**Work to complete**
Calculate how many lines in the following records hold the word "hypertarget", and report that number without comment.

**Source material**
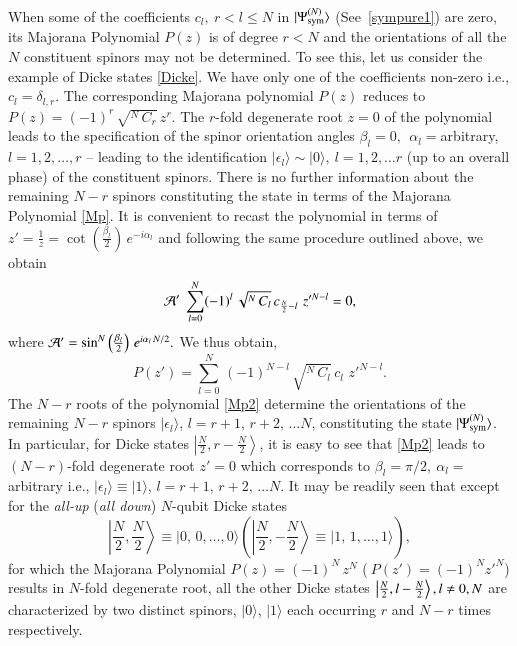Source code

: When some of the coefficients $c_l,\ r< l\leq N$ in $\vert \Psi^{(N)}_{\rm sym}\rangle$ (See~\eqref{sympure1}) are zero, its Majorana Polynomial $P(z)$ is of degree $r<N$ and the orientations of all the $N$ constituent spinors may not be determined. To see this, let us consider the example of Dicke states \eqref{Dicke}. We have only one of the coefficients non-zero i.e., $c_l=\delta_{l,r}$.  The corresponding Majorana polynomial $P(z)$ reduces to  $P(z)=(-1)^r\, \sqrt{^N\, C_r}\, z^{r}$. The $r$-fold degenerate root  $z=0$ of the polynomial leads to the specification of the spinor orientation angles $\beta_l=0,\ \ \alpha_l=$arbitrary, $l=1,2,\ldots, r$ -- leading to the identification $\vert\epsilon_l\rangle\sim \vert 0\rangle,\ l=1,2,\ldots r$ (up to an overall phase) of the constituent spinors. There is no further information about the remaining $N-r$ spinors constituting the state in terms of the Majorana Polynomial \eqref{Mp}.  It is convenient to recast the  polynomial in terms of $z'=\frac{1}{z}=\cot \left(\frac{\beta_l}{2}\right)\,e^{-i\alpha_l}$ and following the same procedure outlined above, we obtain
\begin{equation}
{\cal A'}\  \sum_{l=0}^N (-1)^l\,\sqrt{^N\, C_l}\,  c_{\frac{N}{2}-l}\,  \, z'^{N-l}=0,\label{cmj03}  
\end{equation} 
where  ${\cal A'}=\sin^N\left(\frac{\beta_l}{2}\right)\,e^{i\alpha_l\, N/2}.$ We thus obtain, 
\begin{equation} 
P(z')=\sum_{l=0}^N\, (-1)^{N-l}\, \sqrt{^N\, C_l}\,  c_l\,  \, z'^{N-l}.\label{Mp2}
\end{equation}
The $N-r$ roots of the  polynomial \eqref{Mp2} determine the orientations of the remaining $N-r$ spinors $\vert\epsilon_l\rangle$, $l=r+1,\,r+2,\,\ldots N$, constituting the state $\vert \Psi^{(N)}_{\rm sym}\rangle$. In particular, for Dicke states $\left\vert \frac{N}{2},r-\frac{N}{2}\right\rangle$, it is easy to see that \eqref{Mp2} leads to $(N-r)$-fold degenerate root $z'=0$ which corresponds to $\beta_l=\pi/2,\ \alpha_l=$ arbitrary i.e., $\vert \epsilon_l \rangle \equiv \vert 1 \rangle$, $l=r+1,\,r+2,\, \ldots N$. It may be readily seen that except for the  {\em all-up} ({\em all down}) $N$-qubit Dicke states 
$$\left\vert \frac{N}{2}, \frac{N}{2}\right\rangle\equiv \vert 0,\,0,\ldots,0\rangle\left(\left\vert \frac{N}{2},-\frac{N}{2}\right\rangle\equiv \vert 1,\,1,\ldots,1 \rangle\right),$$ 
for which the Majorana Polynomial  $P(z)=(-1)^N\, z^N$ ($\ P(z')=(-1)^N z'^{N}$) results in $N$-fold degenerate root, all the other  Dicke states $\left\vert \frac{N}{2},l-\frac{N}{2}\right\rangle,\break l\neq 0, N$ are characterized by two distinct spinors, $\vert 0\rangle$, $\vert 1 \rangle$ each occurring $r$ and $N-r$ times respectively. 

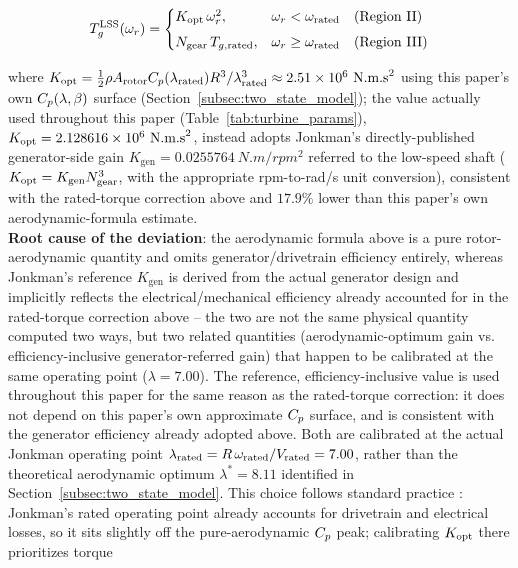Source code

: \begin{equation}
\Tg^{\text{LSS}}(\omegar) =
\begin{cases}
\Kopt\,\omegar^{2}, & \omegar < \omegarated \quad \text{(Region II)} \\[4pt]
N_{\text{gear}}\,T_{g,\text{rated}}, & \omegar \geq \omegarated \quad \text{(Region III)}
\end{cases}
\label{eq:torque_switching}
\end{equation}

where $\Kopt = \tfrac{1}{2}\rho A_{\text{rotor}} \Cp(\lambda_{\text{rated}})
R^3 / \lambda_{\text{rated}}^3 \approx 2.51\times10^{6}~\text{N.m.s}^2$ using
this paper's own $\Cp(\lambda,\beta)$ surface (Section~\ref{subsec:two_state_model});
the value actually used throughout this paper
(Table~\ref{tab:turbine_params}), $\Kopt=2.128616\times10^{6}~\text{N.m.s}^2$,
instead adopts Jonkman's directly-published generator-side gain
$K_{\text{gen}}=\SI{0.0255764}{N.m/rpm^2}$ referred to the low-speed
shaft ($\Kopt=K_{\text{gen}}N_{\text{gear}}^3$, with the appropriate
rpm-to-rad/s unit conversion), consistent with the rated-torque
correction above and $17.9\%$ lower than this paper's own
aerodynamic-formula estimate.\\ 
\textbf{Root cause of the deviation}:
the aerodynamic formula above is a pure rotor-aerodynamic quantity
and omits generator/drivetrain efficiency entirely, whereas
Jonkman's reference $K_{\text{gen}}$ is derived from the actual
generator design and implicitly reflects the electrical/mechanical
efficiency already accounted for in the rated-torque correction
above -- the two are not the same physical quantity computed two
ways, but two related quantities (aerodynamic-optimum gain vs.
efficiency-inclusive generator-referred gain) that happen to be
calibrated at the same operating point ($\lambda=7.00$). The
reference, efficiency-inclusive value is used throughout this paper
for the same reason as the rated-torque correction: it does not
depend on this paper's own approximate $\Cp$ surface, and is
consistent with the generator efficiency already adopted above. Both are
calibrated at the actual Jonkman operating point
$\lambda_{\text{rated}} = R\,\omegarated / V_{\text{rated}} = 7.00$, rather
than the theoretical aerodynamic optimum $\lambda^{*} = 8.11$ identified in
Section~\ref{subsec:two_state_model}. This choice follows standard practice
\citep[e.g.][]{jonkman2009}: Jonkman's rated operating point already
accounts for drivetrain and electrical losses, so it sits slightly off the
pure-aerodynamic $\Cp$ peak; calibrating $\Kopt$ there prioritizes torque
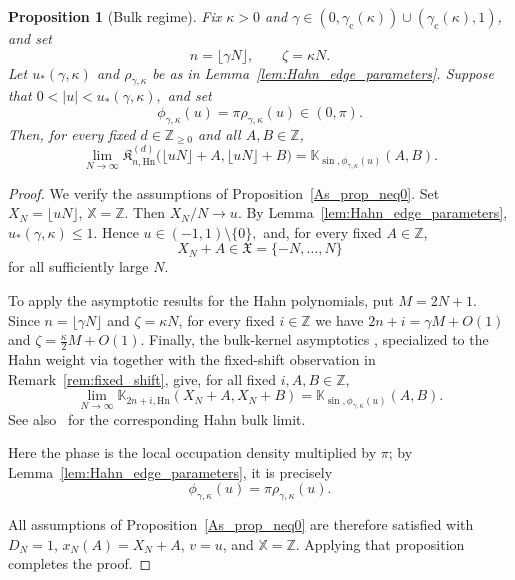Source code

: \documentclass[reqno,11pt]{amsart}
\newcommand{\ZZ}{\mathbb{Z}}
\theoremstyle{plain}
\newtheorem{prop}[thm]{Proposition}
\theoremstyle{definition}
\numberwithin{equation}{section}
\begin{document}
\begin{prop}[Bulk regime]\label{prop:hahn_bulk}
Fix \(\kappa>0\) and
$\gamma\in
\left(0,\gamma_{\mathrm c}(\kappa)\right)\cup
\left(\gamma_{\mathrm c}(\kappa),1\right)$,
and set
\[
n=\lfloor\gamma N\rfloor,
\qquad
\zeta=\kappa N.
\]
Let \(u_{\ast}(\gamma,\kappa)\) and
\(\rho_{\gamma,\kappa}\) be as in
Lemma~\ref{lem:Hahn_edge_parameters}. Suppose that
$
0<|u|<u_{\ast}(\gamma,\kappa),
$
and set
\[
\phi_{\gamma,\kappa}(u)
=
\pi\rho_{\gamma,\kappa}(u)
\in(0,\pi).
\]
Then, for every fixed \(d\in\ZZ_{\geq0}\) and all
\(A,B\in\ZZ\),
\[
\lim_{N\to\infty}
\mathfrak K^{(d)}_{n,\mathrm{Hn}}
\bigl(
\lfloor uN\rfloor+A,
\lfloor uN\rfloor+B
\bigr)
=
\mathbb K_{\sin,\phi_{\gamma,\kappa}(u)}(A,B).
\]
\end{prop} 
\begin{proof}
We verify the assumptions of
Proposition~\ref{As_prop_neq0}. Set
$X_N=\lfloor uN\rfloor$, $\mathbb X=\ZZ$. Then
${X_N}/{N}\longrightarrow u$. By Lemma~\ref{lem:Hahn_edge_parameters},
\(u_{\ast}(\gamma,\kappa)\leq1\). Hence
$
u\in(-1,1)\setminus\{0\},
$
and, for every fixed \(A\in\ZZ\),
\[
X_N+A\in\mathfrak X=\{-N,\ldots,N\}
\]
for all sufficiently large \(N\).

To apply the asymptotic results for the Hahn polynomials, put $M=2N+1$.
Since $n=\lfloor\gamma N\rfloor$ and $\zeta=\kappa N$, for every fixed $i\in\ZZ$ we have $2n+i=\gamma M+O(1)$ and $\zeta=\frac{\kappa}{2}M+O(1)$. 
Finally, the bulk-kernel asymptotics
\cite[Lemma~7.13]{baik2007discrete}, specialized to the Hahn weight via \cite[\S2.4.2 and Theorem~2.17]{baik2007discrete} together with the fixed-shift observation in Remark~\ref{rem:fixed_shift}, give, for all fixed \(i,A,B\in\ZZ\),
\[
\lim_{N\to\infty}
\mathbb K_{2n+i,\mathrm{Hn}}
(X_N+A,X_N+B)
=
\mathbb K_{\sin,\phi_{\gamma,\kappa}(u)}(A,B).
\]
See also~\cite[Theorem~1]{Gorin2008} for the corresponding Hahn bulk limit.

Here the phase is the local occupation density multiplied by
\(\pi\); by Lemma~\ref{lem:Hahn_edge_parameters}, it is precisely
\[
\phi_{\gamma,\kappa}(u)
=
\pi\rho_{\gamma,\kappa}(u).
\]

All assumptions of Proposition~\ref{As_prop_neq0} are
therefore satisfied with $D_N=1$, $x_N(A) = X_N+A$, $v=u$, and $\mathbb X=\ZZ$.
Applying that proposition completes the proof.
\end{proof}
\end{document}
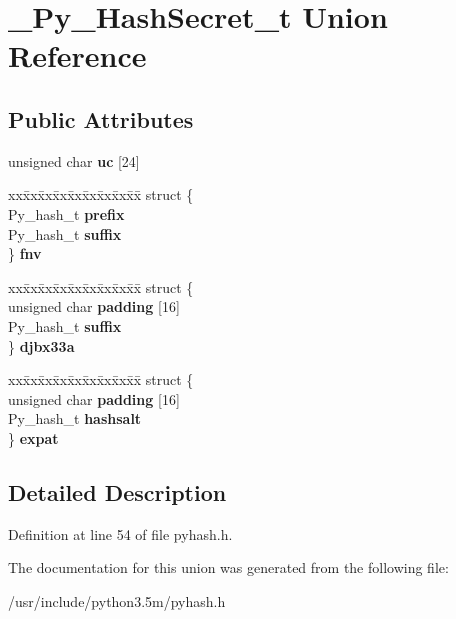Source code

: \hypertarget{union__Py__HashSecret__t}{}\section{\+\_\+\+Py\+\_\+\+Hash\+Secret\+\_\+t Union Reference}
\label{union__Py__HashSecret__t}
\subsection*{Public Attributes}
\begin{DoxyCompactItemize}
\item 
unsigned char {\bfseries uc} \mbox{[}24\mbox{]}\hypertarget{union__Py__HashSecret__t_a34f652716d1b481946583c4fb44ae082}{}\label{union__Py__HashSecret__t_a34f652716d1b481946583c4fb44ae082}

\item 
\begin{tabbing}
xx\=xx\=xx\=xx\=xx\=xx\=xx\=xx\=xx\=\kill
struct \{\\
\>Py\_hash\_t {\bfseries prefix}\\
\>Py\_hash\_t {\bfseries suffix}\\
\} {\bfseries fnv}\hypertarget{union__Py__HashSecret__t_ac0f2312903943a789b9467b312333604}{}\label{union__Py__HashSecret__t_ac0f2312903943a789b9467b312333604}
\\

\end{tabbing}\item 
\begin{tabbing}
xx\=xx\=xx\=xx\=xx\=xx\=xx\=xx\=xx\=\kill
struct \{\\
\>unsigned char {\bfseries padding} \mbox{[}16\mbox{]}\\
\>Py\_hash\_t {\bfseries suffix}\\
\} {\bfseries djbx33a}\hypertarget{union__Py__HashSecret__t_a903143ebae99af38167f1f6310124064}{}\label{union__Py__HashSecret__t_a903143ebae99af38167f1f6310124064}
\\

\end{tabbing}\item 
\begin{tabbing}
xx\=xx\=xx\=xx\=xx\=xx\=xx\=xx\=xx\=\kill
struct \{\\
\>unsigned char {\bfseries padding} \mbox{[}16\mbox{]}\\
\>Py\_hash\_t {\bfseries hashsalt}\\
\} {\bfseries expat}\hypertarget{union__Py__HashSecret__t_ae0183c6536f9b3d0ae082a53d649a6b1}{}\label{union__Py__HashSecret__t_ae0183c6536f9b3d0ae082a53d649a6b1}
\\

\end{tabbing}\end{DoxyCompactItemize}


\subsection{Detailed Description}


Definition at line 54 of file pyhash.\+h.



The documentation for this union was generated from the following file\+:\begin{DoxyCompactItemize}
\item 
/usr/include/python3.\+5m/pyhash.\+h\end{DoxyCompactItemize}

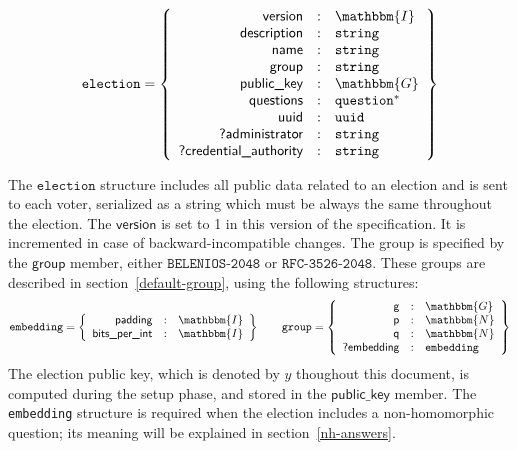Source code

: \documentclass[a4paper]{article}
\newcommand{\G}{\mathbbm{G}}
\newcommand{\N}{\mathbbm{N}}
\newcommand{\I}{\mathbbm{I}}
\newcommand{\jstring}{\texttt{string}}
\newcommand{\election}{\texttt{election}}
\begin{document}
\begin{gather*}
  \election=\left\{
    \begin{array}{rcl}
      \textsf{version}&:&\I\\
      \textsf{description}&:&\jstring\\
      \textsf{name}&:&\jstring\\
      \textsf{group}&:&\jstring\\
      \textsf{public\_key}&:&\G\\
      \textsf{questions}&:&\texttt{question}^\ast\\
      \textsf{uuid}&:&\texttt{uuid}\\
      \textsf{?administrator}&:&\jstring\\
      \textsf{?credential\_authority}&:&\jstring
    \end{array}
  \right\}
\end{gather*}

The $\election$ structure includes all public data related to an
election and is sent to each voter, serialized as a string which must
be always the same throughout the election. The $\textsf{version}$ is
set to 1 in this version of the specification. It is incremented in
case of backward-incompatible changes. The group is specified by the
$\textsf{group}$ member, either $\texttt{BELENIOS-2048}$ or
$\texttt{RFC-3526-2048}$. These groups are described in
section~\ref{default-group}, using the following structures:
\begin{gather*}
  \texttt{embedding}=\left\{
    \begin{array}{rcl}
      \textsf{padding}&:&\I\\
      \textsf{bits\_per\_int}&:&\I
    \end{array}
  \right\}
  \qquad
  \texttt{group}=\left\{
    \begin{array}{rcl}
      \textsf{g}&:&\G\\
      \textsf{p}&:&\N\\
      \textsf{q}&:&\N\\
      \textsf{?embedding}&:&\texttt{embedding}
    \end{array}
  \right\}
\end{gather*}
The election public key, which is denoted by $y$ thoughout this
document, is computed during the setup phase, and stored in the
$\textsf{public\_key}$ member. The \texttt{embedding} structure is
required when the election includes a non-homomorphic question; its
meaning will be explained in section~\ref{nh-answers}.
\end{document}
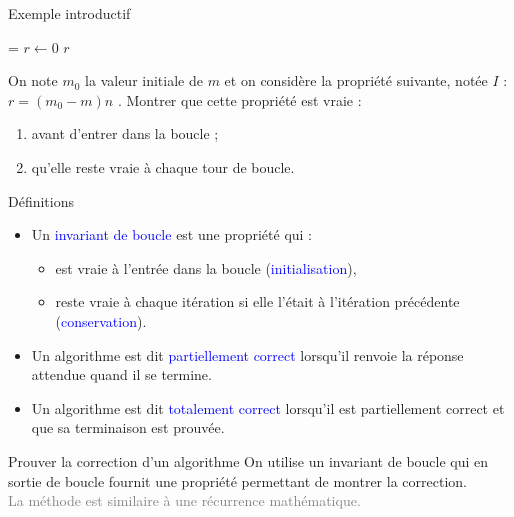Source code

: \documentclass[10pt,french]{beamer}
\begin{document}
\begin{frame}[fragile]{\Ctitle}{\stitle}
	\begin{block}{Exemple introductif}
	\SetAlFnt{\small}
	\setlength{\algomargin}{8pt}
	\begin{algorithm}[H]
		\DontPrintSemicolon
		\caption{Multiplier sans utiliser {\tt *}}
		\everypar={\footnotesize \textcolor{gray}{\nl}}
		$r \leftarrow 0$\;
		\Return $r$
	  \end{algorithm}
	  On note $m_0$ la valeur initiale de $m$ et on considère la propriété suivante, notée $I$ : \og{} $r = (m_0-m)n$ \fg{}. Montrer que cette propriété est vraie :
	  \begin{enumerate}
	  \item<2-> avant d'entrer dans la boucle ;
	  \item<3-> qu'elle reste vraie à chaque tour de boucle.
	  \end{enumerate}
	\end{block}
\end{frame}

\begin{frame}[fragile]{\Ctitle}{\stitle}
	\begin{block}{Définitions}
    \begin{itemize}
        \item<1-> Un \textcolor{blue}{invariant de boucle} est une propriété qui :
            \begin{itemize}
            \item<2-> est vraie à l'entrée dans la boucle (\textcolor{blue}{initialisation}),
            \item<3-> reste vraie à chaque itération si elle l'était à l'itération précédente (\textcolor{blue}{conservation}).
            \end{itemize}
		\item<4-> Un algorithme est dit \textcolor{blue}{partiellement correct} lorsqu'il renvoie la réponse attendue quand il se termine.
		\item<5-> Un algorithme est dit \textcolor{blue}{totalement correct} lorsqu'il est partiellement correct et que sa terminaison est prouvée.
		\end{itemize}
	\end{block}
	{\begin{alertblock}{\textcolor{yellow}{\important \;} Prouver la correction d'un algorithme}
		On utilise un invariant de boucle qui en sortie de boucle fournit une propriété permettant de montrer la correction.\\
		\textcolor{gray}{La méthode est similaire à une récurrence mathématique.}
	\end{alertblock}}
\end{frame}
\end{document}
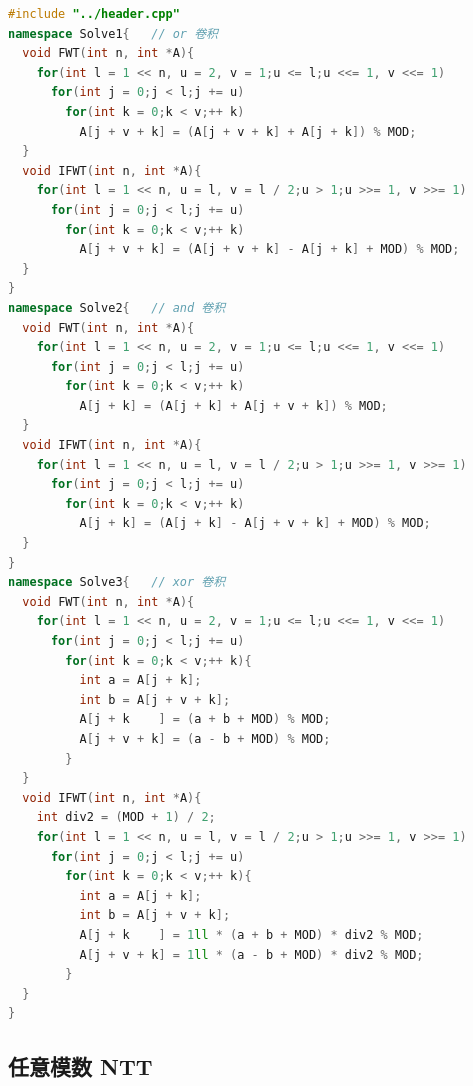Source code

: \documentclass[10pt]{ctexart}
\begin{document}
\begin{multicols}{3}
\begin{lstlisting}[language={C++}]
#include "../header.cpp"
namespace Solve1{   // or 卷积
  void FWT(int n, int *A){
    for(int l = 1 << n, u = 2, v = 1;u <= l;u <<= 1, v <<= 1)
      for(int j = 0;j < l;j += u)
        for(int k = 0;k < v;++ k)
          A[j + v + k] = (A[j + v + k] + A[j + k]) % MOD;
  }
  void IFWT(int n, int *A){
    for(int l = 1 << n, u = l, v = l / 2;u > 1;u >>= 1, v >>= 1)
      for(int j = 0;j < l;j += u)
        for(int k = 0;k < v;++ k)
          A[j + v + k] = (A[j + v + k] - A[j + k] + MOD) % MOD;
  }
}
namespace Solve2{   // and 卷积
  void FWT(int n, int *A){
    for(int l = 1 << n, u = 2, v = 1;u <= l;u <<= 1, v <<= 1)
      for(int j = 0;j < l;j += u)
        for(int k = 0;k < v;++ k)
          A[j + k] = (A[j + k] + A[j + v + k]) % MOD;
  }
  void IFWT(int n, int *A){
    for(int l = 1 << n, u = l, v = l / 2;u > 1;u >>= 1, v >>= 1)
      for(int j = 0;j < l;j += u)
        for(int k = 0;k < v;++ k)
          A[j + k] = (A[j + k] - A[j + v + k] + MOD) % MOD;
  }
}
namespace Solve3{   // xor 卷积
  void FWT(int n, int *A){
    for(int l = 1 << n, u = 2, v = 1;u <= l;u <<= 1, v <<= 1)
      for(int j = 0;j < l;j += u)
        for(int k = 0;k < v;++ k){
          int a = A[j + k];
          int b = A[j + v + k];
          A[j + k    ] = (a + b + MOD) % MOD;
          A[j + v + k] = (a - b + MOD) % MOD;
        }
  }
  void IFWT(int n, int *A){
    int div2 = (MOD + 1) / 2;
    for(int l = 1 << n, u = l, v = l / 2;u > 1;u >>= 1, v >>= 1)
      for(int j = 0;j < l;j += u)
        for(int k = 0;k < v;++ k){
          int a = A[j + k];
          int b = A[j + v + k];
          A[j + k    ] = 1ll * (a + b + MOD) * div2 % MOD;
          A[j + v + k] = 1ll * (a - b + MOD) * div2 % MOD;
        }
  }
}
\end{lstlisting}

    \subsection{任意模数 NTT}\label{ux4efbux610fux6a21ux6570-ntt}


\end{multicols}
\end{document}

**Written answer**
5